A Potentially Breakthrough Moment For Recording Reality
360-degree videos are currently a major category of content you can see in a VR headset but many projects are substandard because it is difficult to capture and deliver. In addition, early adopting enthusiasts often complain about 360-degree videos because of the immersion-breaking fact that you can only turn your head in a scene but cannot move around. That’s because most existing cameras just capture a traditional video essentially wrapped around you like an IMAX dome.
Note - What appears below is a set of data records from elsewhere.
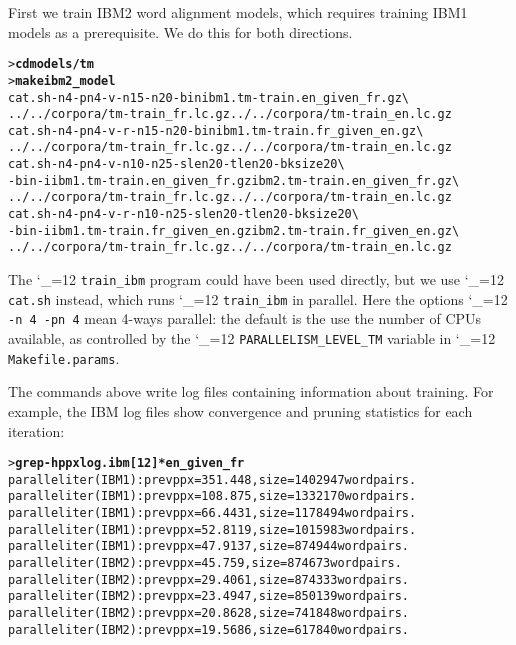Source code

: \documentclass[11pt,letterpaper]{article}
\newcommand{\bs}{\textbackslash{}}
\def\code{\begingroup\catcode`\_=12 \codex}
\newcommand{\codex}[1]{\texttt{#1}\endgroup}
\begin{document}
First we train IBM2 word alignment models, which requires training IBM1 models
as a prerequisite.  We do this for both directions.
\begin{small}
\begin{alltt}
   > \textbf{cd models/tm}
   > \textbf{make ibm2_model}
   cat.sh -n 4 -pn 4 -v -n1 5 -n2 0 -bin ibm1.tm-train.en_given_fr.gz \bs
      ../../corpora/tm-train_fr.lc.gz ../../corpora/tm-train_en.lc.gz
   cat.sh -n 4 -pn 4 -v -r -n1 5 -n2 0 -bin ibm1.tm-train.fr_given_en.gz \bs
      ../../corpora/tm-train_fr.lc.gz ../../corpora/tm-train_en.lc.gz
   cat.sh -n 4 -pn 4 -v -n1 0 -n2 5 -slen 20 -tlen 20 -bksize 20 \bs
      -bin -i ibm1.tm-train.en_given_fr.gz ibm2.tm-train.en_given_fr.gz \bs
      ../../corpora/tm-train_fr.lc.gz ../../corpora/tm-train_en.lc.gz
   cat.sh -n 4 -pn 4 -v -r -n1 0 -n2 5 -slen 20 -tlen 20 -bksize 20 \bs
      -bin -i ibm1.tm-train.fr_given_en.gz ibm2.tm-train.fr_given_en.gz \bs
      ../../corpora/tm-train_fr.lc.gz ../../corpora/tm-train_en.lc.gz
\end{alltt}
\end{small}
The \code{train_ibm} program could have been used directly, but we use
\code{cat.sh} instead, which runs \code{train_ibm} in parallel. Here the
options \code{-n 4 -pn 4} mean 4-ways parallel: the default is the use the
number of CPUs available, as controlled by the \code{PARALLELISM_LEVEL_TM}
variable in \code{Makefile.params}.

The commands above write log files containing information about training.  For
example, the IBM log files show convergence and pruning statistics for each
iteration:
\begin{small}
\begin{alltt}
   > \textbf{grep -h ppx log.ibm[12]*en_given_fr}
   parallel iter (IBM1): prev ppx = 351.448, size = 1402947 word pairs.
   parallel iter (IBM1): prev ppx = 108.875, size = 1332170 word pairs.
   parallel iter (IBM1): prev ppx = 66.4431, size = 1178494 word pairs.
   parallel iter (IBM1): prev ppx = 52.8119, size = 1015983 word pairs.
   parallel iter (IBM1): prev ppx = 47.9137, size = 874944 word pairs.
   parallel iter (IBM2): prev ppx = 45.759, size = 874673 word pairs.
   parallel iter (IBM2): prev ppx = 29.4061, size = 874333 word pairs.
   parallel iter (IBM2): prev ppx = 23.4947, size = 850139 word pairs.
   parallel iter (IBM2): prev ppx = 20.8628, size = 741848 word pairs.
   parallel iter (IBM2): prev ppx = 19.5686, size = 617840 word pairs.
\end{alltt}
\end{small}
\end{document}
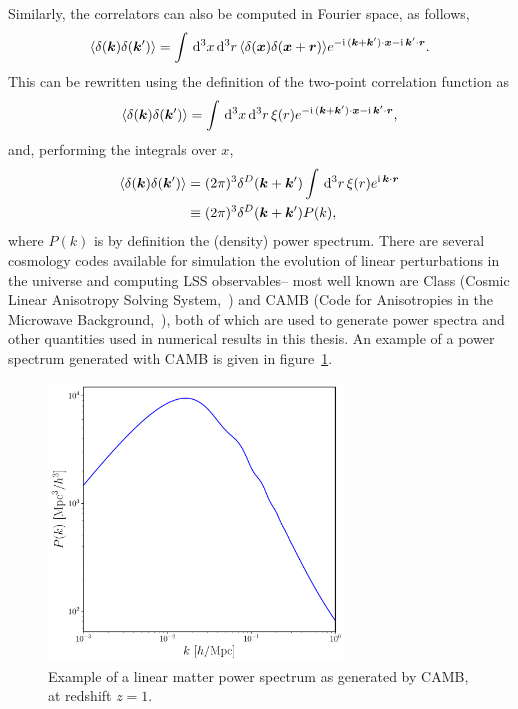 Similarly, the correlators can also be computed in Fourier space, as follows, 
\begin{equation}
	\langle \delta(\bm {k}) \delta(\bm {k}') \rangle = \int \,\mathrm{d}^3 x \,\mathrm{d}^3 r \, \langle \delta(\bm {x}) \delta(\bm {x} + \bm{r})\rangle e^{-\mathrm{i\,} (\bm {k} + \bm {k}') \cdot \bm {x} - \mathrm{i\,} \bm {k}' \cdot \bm{r}}.
\end{equation}
This can be rewritten using the definition of the two-point correlation function as 
\begin{equation}
	\langle \delta(\bm {k}) \delta(\bm {k}') \rangle = \int \,\mathrm{d}^3 x \,\mathrm{d}^3 r \, \xi(r) e^{-\mathrm{i\,} (\bm {k} + \bm {k}') \cdot \bm {x} - \mathrm{i\,} \bm {k}' \cdot \bm{r}},
\end{equation}
and, performing the integrals over $x$, 
\begin{align}
	\langle \delta(\bm {k}) \delta(\bm {k}') \rangle &= (2\pi)^3 \delta^D(\bm {k} + \bm {k}') \int \,\mathrm{d}^3 r \,\xi(r) e^{\mathrm{i\,} \bm {k} \cdot \bm{r}} \\
	&\equiv (2\pi)^3 \delta^D(\bm {k} + \bm {k}') P(k),
\end{align}
where $P(k)$ is by definition the (density) power spectrum. There are several cosmology codes available for simulation the evolution of linear perturbations in the universe and computing LSS observables-- most well known are Class (Cosmic Linear Anisotropy Solving System,~\cite{Lesgourgues:2011}) and CAMB (Code for Anisotropies in the Microwave Background,~\cite{Lewis:1999bs}), both of which are used to generate power spectra and other quantities used in numerical results in this thesis. An example of a power spectrum generated with CAMB is given in figure~\ref{fig:powerspectrum}.
\begin{figure}[!ht]
	\centering
	\includegraphics[width=0.7\textwidth]{fig/matterpower_z1.pdf}
	\caption{Example of a linear matter power spectrum as generated by CAMB, at redshift $z=1$.}
	\label{fig:powerspectrum}
\end{figure}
The above animation made by Vincent McCurley for the National Film Board of Canada explains the difference between “true” VR typically made in a game engine and traditional 360-degree videos captured by an array of cameras.
What Facebook and OTOY discovered earlier this year is that by combining their various technologies, which treat captured images more like a stream of data points, they can extract enough depth information to create a small space centered around the camera in which a person can move their head around with complete freedom to see the scene accurately depicted from different angles.
“Both of us [Facebook and OTOY] were developing technologies independently of each other,” said Facebook Engineering Director Brian Cabral. “When they matured to a certain point it was clear that they were very complementary.”
Facebook is working with post-production and visual effects companies including Adobe, OTOY, Foundry, Mettle, DXO, Here Be Dragons, Framestore, Magnopus, and The Mill to develop tools and workflows for this new system. Facebook is planning to license the new designs to partners with the aim of releasing a camera product later this year.
Diving Deep Into 6 Degrees Of Freedom VR Video
According to Facebook, the 24-camera system is said to capture full RGB and depth at every pixel for all of the cameras. It “oversamples” 4x at every point and uses depth-estimation algorithms to capture both high-resolution views and depth data. The six-camera system oversamples 3x. OTOY’s Urbach offered us some technical details in an email about how the system works.
“The lens arrangement has precise overlaps (which is how depth is optically generated from raw color data), and this overlap of views (~8 on the x24 footage we’ve used) is enough to fill in many occluded holes and minimize depth shadows in the view bubble around a user’s head,” Urbach wrote. “For far field depth shadows, we use heuristsics in our player to fill in any gaps not in the camera capture data. A simple workflow approach, which will be discussed [in a] F8 presentation, is to shoot a background plate of the environment before you shoot dynamic elements. Our software will allow you to easily layer these back in through Octane. To that end, OTOY is developing a template for moving the x24 in a path or circle for ~4-6 seconds that will give you a light field set capture.”
Diving deeper, we asked Urbach how close an object or subject can be to one of these cameras and he offered the following in-depth response:
For normal 6DOF video playback at 1:1 scale, it’s best to have the nearest part of the scene be >= 1 m from camera origin unless you have multiple overlapping view volumes or plates layered over each other to provide extra near field coverage. Interestingly, the 1 m delimeter is the same distance [John] Carmack recommended to artists for the synthetic Render The Metaverse contest scenes…
Having no bounds around the camera position is the default mode in ‘snow globe’ mode (where you can shrink an entire scene into the palm of your hand – and have it placed a cm from view origin like a real snow globe). It looks amazing, and is my favorite way to experience this content. It will be the default mode when we launch a 6DOF video bubble in AR/XR devices like Tango (or ODG R9).